Chili peppers (of many types) and tropical fruit are delicious pairings. And that exotic sweet heat comes together perfectly in this simple pineapple hot sauce. Its fruity flavor works well atop chicken, fish, or even salads. Or simply use it as a dipper with crackers or tortilla chips. The saltiness there really brings the tropical fruit flavor to life even more.
There’s a surprising thickness to this sauce, due to the consistency of pineapple. Even after you blend it down, the sauce will still have a bit of texture to it. Some love that. Some don’t. If you’re the latter, run the sauce through a sieve to get a smoother end-result. You can also use a cheesecloth and leave the sauce soaking through for a few hours to get an even thinner consistency.
As for the heat, we use a mix of red serrano pepper (10,000 to 23,000 Scoville heat units) and cayenne powder (30,000 to 50,000 SHU) in our pineapple hot sauce recipe here.

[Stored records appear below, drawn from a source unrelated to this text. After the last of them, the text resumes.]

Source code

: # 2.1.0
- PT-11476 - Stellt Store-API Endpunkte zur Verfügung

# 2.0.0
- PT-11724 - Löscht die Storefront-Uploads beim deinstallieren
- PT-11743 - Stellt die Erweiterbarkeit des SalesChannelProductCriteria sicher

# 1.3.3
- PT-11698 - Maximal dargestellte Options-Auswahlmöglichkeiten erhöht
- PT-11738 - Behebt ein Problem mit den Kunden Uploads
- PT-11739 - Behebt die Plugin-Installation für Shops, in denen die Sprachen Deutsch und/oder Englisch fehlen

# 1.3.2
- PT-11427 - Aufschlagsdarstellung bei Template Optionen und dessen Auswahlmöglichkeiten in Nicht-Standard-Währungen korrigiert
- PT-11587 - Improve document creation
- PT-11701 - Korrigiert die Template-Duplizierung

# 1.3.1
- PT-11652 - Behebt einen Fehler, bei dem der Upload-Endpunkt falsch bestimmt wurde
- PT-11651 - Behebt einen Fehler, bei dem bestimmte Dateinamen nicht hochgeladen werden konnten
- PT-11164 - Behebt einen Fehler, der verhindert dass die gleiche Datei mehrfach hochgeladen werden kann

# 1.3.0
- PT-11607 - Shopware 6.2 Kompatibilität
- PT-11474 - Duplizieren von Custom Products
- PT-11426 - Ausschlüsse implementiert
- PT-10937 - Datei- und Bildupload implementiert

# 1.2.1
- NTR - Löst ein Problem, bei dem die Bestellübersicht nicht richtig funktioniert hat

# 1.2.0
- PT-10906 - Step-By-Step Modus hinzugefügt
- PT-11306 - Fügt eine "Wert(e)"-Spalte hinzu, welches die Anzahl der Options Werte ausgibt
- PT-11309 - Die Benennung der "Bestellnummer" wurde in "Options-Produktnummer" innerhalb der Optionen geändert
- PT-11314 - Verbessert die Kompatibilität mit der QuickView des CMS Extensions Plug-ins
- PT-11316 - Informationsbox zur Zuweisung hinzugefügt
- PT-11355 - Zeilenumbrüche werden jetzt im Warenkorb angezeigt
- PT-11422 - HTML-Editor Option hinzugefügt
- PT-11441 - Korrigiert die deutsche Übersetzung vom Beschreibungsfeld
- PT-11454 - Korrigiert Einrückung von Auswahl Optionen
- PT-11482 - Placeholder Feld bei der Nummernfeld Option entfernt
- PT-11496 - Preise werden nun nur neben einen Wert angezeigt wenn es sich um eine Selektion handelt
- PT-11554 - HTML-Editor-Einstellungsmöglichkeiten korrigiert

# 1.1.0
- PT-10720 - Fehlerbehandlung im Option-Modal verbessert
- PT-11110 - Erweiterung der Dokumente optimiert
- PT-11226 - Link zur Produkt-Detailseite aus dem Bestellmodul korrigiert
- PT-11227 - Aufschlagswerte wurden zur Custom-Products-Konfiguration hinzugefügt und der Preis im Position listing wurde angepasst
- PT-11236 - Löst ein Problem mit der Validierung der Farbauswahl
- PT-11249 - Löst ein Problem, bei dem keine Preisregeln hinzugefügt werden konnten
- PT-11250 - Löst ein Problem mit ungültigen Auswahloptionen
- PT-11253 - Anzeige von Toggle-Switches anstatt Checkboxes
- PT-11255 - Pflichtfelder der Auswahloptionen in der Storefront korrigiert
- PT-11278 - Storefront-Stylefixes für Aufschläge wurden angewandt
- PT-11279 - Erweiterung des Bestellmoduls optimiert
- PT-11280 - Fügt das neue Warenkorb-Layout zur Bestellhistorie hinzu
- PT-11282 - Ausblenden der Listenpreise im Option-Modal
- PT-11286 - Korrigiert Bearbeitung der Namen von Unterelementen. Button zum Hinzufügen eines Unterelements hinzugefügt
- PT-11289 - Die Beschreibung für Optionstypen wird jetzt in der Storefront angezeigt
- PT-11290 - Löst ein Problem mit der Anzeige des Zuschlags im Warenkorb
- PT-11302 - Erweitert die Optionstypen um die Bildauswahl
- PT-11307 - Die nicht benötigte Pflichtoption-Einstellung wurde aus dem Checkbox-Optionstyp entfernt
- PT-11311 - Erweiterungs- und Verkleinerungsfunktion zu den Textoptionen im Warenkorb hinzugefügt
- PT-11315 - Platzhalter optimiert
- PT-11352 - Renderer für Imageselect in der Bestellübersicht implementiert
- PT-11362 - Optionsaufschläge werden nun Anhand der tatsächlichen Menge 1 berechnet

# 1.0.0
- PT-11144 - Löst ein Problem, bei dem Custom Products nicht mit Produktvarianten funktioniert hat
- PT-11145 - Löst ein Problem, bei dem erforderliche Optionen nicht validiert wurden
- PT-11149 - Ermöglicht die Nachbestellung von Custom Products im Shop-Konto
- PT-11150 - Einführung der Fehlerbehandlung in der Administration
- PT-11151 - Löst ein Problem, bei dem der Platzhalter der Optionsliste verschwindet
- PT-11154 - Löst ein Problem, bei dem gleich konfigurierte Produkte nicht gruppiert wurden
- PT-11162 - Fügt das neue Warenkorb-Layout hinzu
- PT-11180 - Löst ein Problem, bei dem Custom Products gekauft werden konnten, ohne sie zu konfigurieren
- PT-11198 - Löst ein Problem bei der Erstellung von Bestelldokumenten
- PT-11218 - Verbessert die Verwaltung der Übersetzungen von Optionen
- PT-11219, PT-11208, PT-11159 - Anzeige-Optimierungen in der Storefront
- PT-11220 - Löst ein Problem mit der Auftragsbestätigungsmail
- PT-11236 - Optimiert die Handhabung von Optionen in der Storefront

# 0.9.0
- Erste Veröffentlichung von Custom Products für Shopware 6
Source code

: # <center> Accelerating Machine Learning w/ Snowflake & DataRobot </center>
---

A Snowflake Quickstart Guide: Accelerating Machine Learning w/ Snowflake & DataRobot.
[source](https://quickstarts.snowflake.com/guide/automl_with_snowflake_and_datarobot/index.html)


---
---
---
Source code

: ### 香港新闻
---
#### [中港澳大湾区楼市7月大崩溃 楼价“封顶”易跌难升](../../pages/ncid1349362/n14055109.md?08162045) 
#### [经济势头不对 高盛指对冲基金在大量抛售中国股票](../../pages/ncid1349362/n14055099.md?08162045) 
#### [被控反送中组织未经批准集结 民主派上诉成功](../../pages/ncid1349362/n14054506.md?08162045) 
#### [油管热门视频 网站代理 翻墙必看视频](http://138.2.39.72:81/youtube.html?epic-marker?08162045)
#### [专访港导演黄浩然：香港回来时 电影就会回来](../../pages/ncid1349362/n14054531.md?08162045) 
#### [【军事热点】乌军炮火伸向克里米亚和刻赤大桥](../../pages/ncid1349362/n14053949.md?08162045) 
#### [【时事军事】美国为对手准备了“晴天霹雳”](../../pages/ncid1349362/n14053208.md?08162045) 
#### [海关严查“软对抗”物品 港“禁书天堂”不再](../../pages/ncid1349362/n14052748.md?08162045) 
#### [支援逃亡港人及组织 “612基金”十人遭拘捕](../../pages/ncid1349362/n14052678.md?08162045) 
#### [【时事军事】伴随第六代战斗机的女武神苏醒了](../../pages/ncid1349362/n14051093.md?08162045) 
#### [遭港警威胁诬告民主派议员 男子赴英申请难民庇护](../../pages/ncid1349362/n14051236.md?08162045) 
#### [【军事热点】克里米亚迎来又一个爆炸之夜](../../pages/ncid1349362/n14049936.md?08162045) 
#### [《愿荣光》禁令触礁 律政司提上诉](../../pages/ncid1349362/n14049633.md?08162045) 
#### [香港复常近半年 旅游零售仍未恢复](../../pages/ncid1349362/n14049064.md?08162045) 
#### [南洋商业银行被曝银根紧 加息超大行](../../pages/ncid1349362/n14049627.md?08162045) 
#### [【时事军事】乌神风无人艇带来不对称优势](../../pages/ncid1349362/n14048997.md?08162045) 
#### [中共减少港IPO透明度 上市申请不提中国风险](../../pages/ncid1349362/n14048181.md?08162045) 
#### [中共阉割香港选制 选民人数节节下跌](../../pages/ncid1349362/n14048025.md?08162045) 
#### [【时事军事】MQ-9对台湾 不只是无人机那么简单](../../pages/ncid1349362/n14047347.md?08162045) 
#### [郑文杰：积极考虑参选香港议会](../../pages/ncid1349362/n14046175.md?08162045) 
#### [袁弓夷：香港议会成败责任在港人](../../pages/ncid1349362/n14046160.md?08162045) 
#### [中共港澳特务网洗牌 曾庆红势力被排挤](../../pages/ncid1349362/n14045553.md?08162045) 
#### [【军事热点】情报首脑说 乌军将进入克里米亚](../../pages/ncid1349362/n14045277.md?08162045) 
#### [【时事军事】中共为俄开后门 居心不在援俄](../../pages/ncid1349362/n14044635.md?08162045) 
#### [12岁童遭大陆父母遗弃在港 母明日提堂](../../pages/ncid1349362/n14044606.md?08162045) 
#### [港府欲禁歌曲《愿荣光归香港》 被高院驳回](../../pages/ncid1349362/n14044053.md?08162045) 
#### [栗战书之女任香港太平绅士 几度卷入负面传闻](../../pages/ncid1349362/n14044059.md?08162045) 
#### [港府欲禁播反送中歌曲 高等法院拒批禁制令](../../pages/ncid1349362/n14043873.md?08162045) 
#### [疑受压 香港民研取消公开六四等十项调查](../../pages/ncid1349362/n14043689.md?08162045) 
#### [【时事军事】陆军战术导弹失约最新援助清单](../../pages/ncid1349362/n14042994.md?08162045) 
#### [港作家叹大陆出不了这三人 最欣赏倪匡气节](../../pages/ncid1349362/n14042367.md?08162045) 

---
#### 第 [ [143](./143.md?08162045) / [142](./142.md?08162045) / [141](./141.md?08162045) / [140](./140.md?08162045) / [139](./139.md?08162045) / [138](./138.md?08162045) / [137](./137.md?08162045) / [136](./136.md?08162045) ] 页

Together, they supply a medium level of spiciness here to the sauce. And the red serranos have a natural sweetness that pairs reasonably well with pineapple.
But feel free to experiment. If you’d prefer an extra-hot sauce, a great alternative would be either habanero or scotch bonnet chilies. Both of these chilies are a major step up in spiciness (100,000 to 350,000 SHU) and they both provide more of a tropical fruitiness to than the sweetness of that serrano. These chilies are a terrific fit, just be ready for that substantial increase in spiciness. You may want to omit the cayenne pepper powder if you go here.
Like this hot sauce recipe? You’ll love these too:
- Mango Habanero Hot Sauce: Another recipe big on tropical flavor, and here we go right for the habanero.
- Homemade Louisiana Hot Sauce: Want to try making a vinegar-forward dasher sauce at home? It takes just three ingredients.
- Garlic Habanero Hot Sauce: Some hot sauce ingredients compliment each other, some act as interesting culinary foils. Garlic and habanero don’t immediately come to mind together, but it works!
Pineapple Hot Sauce
- Remove the skin from the pineapple and cut it into cubes.
- Place a heavy-bottomed saucepan over medium heat.
- Add the pineapple and cook for 2 minutes, stirring continuously to avoid sticking.
- Add the chopped serrano pepper to the pan along with salt, sugar, cayenne pepper powder, and vinegar.
- Turn the heat to low and simmer for 10 minutes, then cool for a further 10 minutes.
- Pour the mixture into a blender and blend until completely smooth.
- You can enjoy the sauce with a little texture, or you can strain it for a smooth light sauce.